XML

Word

Printable

JSON

Details

Type: New Feature
Status: Resolved
Priority: Major
Resolution: Fixed
Affects Version/s: 2.4
Fix Version/s: 2.5
Component/s: sql
Labels:
- iep-1

Description

Inspired by Postgres [1]

Common use case - bulk data load through JDBC/ODBC interface. Currently it is only possible to execute single commands one by one. We already can batch them to improve performance, but there is still big room for improvement.

We should think of a completely new command - COPY. It will accept a file (or input stream in general case) on the client side, then transfer data to the cluster, and then execute update inside the cluster, e.g. through streamer.

First of all we need to create quick and dirty prototype to assess potential performance improvement. It speedup is confirmed, we should build base implementation which will accept only files. But at the same time we should understand how it will evolve in future: multiple file formats (probably including Hadoop formarts, e.g. Parquet), escape characters, input streams, etc..

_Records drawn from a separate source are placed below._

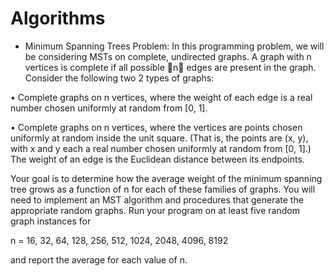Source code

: # Algorithms

* Minimum Spanning Trees 
Problem: 
In this programming problem, we will be considering MSTs on complete, undirected graphs.
A graph with n vertices is complete if all possible 􏲂n􏲃 edges are present in the graph. Consider the following two 2
types of graphs:

• Complete graphs on n vertices, where the weight of each edge is a real number chosen uniformly at random
from [0, 1].

• Complete graphs on n vertices, where the vertices are points chosen uniformly at random inside the unit square. (That is, the points are (x, y), with x and y each a real number chosen uniformly at random from [0, 1].) The weight of an edge is the Euclidean distance between its endpoints.

Your goal is to determine how the average weight of the minimum spanning tree grows as a function of n for each of these families of graphs. You will need to implement an MST algorithm and procedures that generate the appropriate random graphs. Run your program on at least five random graph instances for

n = 16, 32, 64, 128, 256, 512, 1024, 2048, 4096, 8192

and report the average for each value of n.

[1] https://www.postgresql.org/docs/9.6/static/sql-copy.html

Proposed syntax

Curent implementation:

COPY 
    FROM "file.name"
    INTO <schema>.<table>
    [(col-name, ...)]
    FORMAT <format-name>     -- Only CSV format is supported in the current release
    [BATCH_SIZE <batch-size-in-bytes>]

We may want to gradually add features to this command in future to have something like this:

COPY
    FROM "file.name"[CHARSET "<charset-name>"]
    INTO <schema>.<table> [CREATE [IF NOT EXISTS]]
    [(col-name [<data-type>] [NULLABLE] [ESCAPES], ...) [MATCH HEADER]]
    FORMAT (csv|tsv|...)

-- CSV format options:
    [FIELDSEP='column-separators-regexp']
    [LINESEP='row-separators-regexp']
    [QUOTE='quote-chars']
    [ESCAPE='escape-char']
    [NULL='null-sequence']
    [COMMENT='single-line-comment-start-char']
    [TRIM_LINES]
    [IMPORT_EMPTY_LINES]
    [CHARSET "<charset-name>"]

    [ROWS <first>-<last>]
--or--
    [SKIP ROWS <num>] [MAX ROWS <num>]

    [COLS <first>-<last>]
--or--
    [SKIP COLS <num>] [MAX COLS <num>]

    [(MATCH | SKIP) HEADER]
    [(REPLACE|IGNORE|ABORT ON [<max-error-number>])) DUPLICATE KEYS]
    [BATCH SIZE (<num> ROWS | <num>[K|M|G|T|P])]
    [COMPRESS "codec-name" [codec options]]
    [LOCK (TABLE|ROWS)]
    [NOLOGGING]
    [BACKEND (DIRECT | STREAMER)]

Implementation decisions and notes

Parsing

We support CSV format described in RFC 4180.
Custom row and column separators, quoting characters are currently hardcoded
Escape sequences, line comment characters are currently not supported
We may want to support fixed-length formats (via format descriptors) in future
We may want to strip comments from lines (for example, starting with '#')
We may want to allow user to either ignore empty lines or treat them as a special case of record having all default values
We may allow user to enable whitespace trimming from beginning and end of a line
We may want to allow user to specify error handling strategy: e.g., only one quote character is present or escape sequence is invalid.

File handling

File character set to be supported in future
Skipped/imported row number (or first/last line or skip header option), skipped/imported column number (or first/last column): to be supported in future
Line start pattern (as in MySQL): no support planned
We currently support only client-side import. No server-side file import.
We may want to support client-side stdin import in future.
We do not handle importing multiple files from single command
We don't benefit from any kind of pre-sorting pre-partitioning data on client side.
We don't include any any metadata, such as line number from client side.

Transferring data

We send file data via batches. In future we will support batch size (specified with rows per batch or data block size
per batch).
We may want to implement data compression in future.
We connect to single node in JDBC driver (no multi-node connections).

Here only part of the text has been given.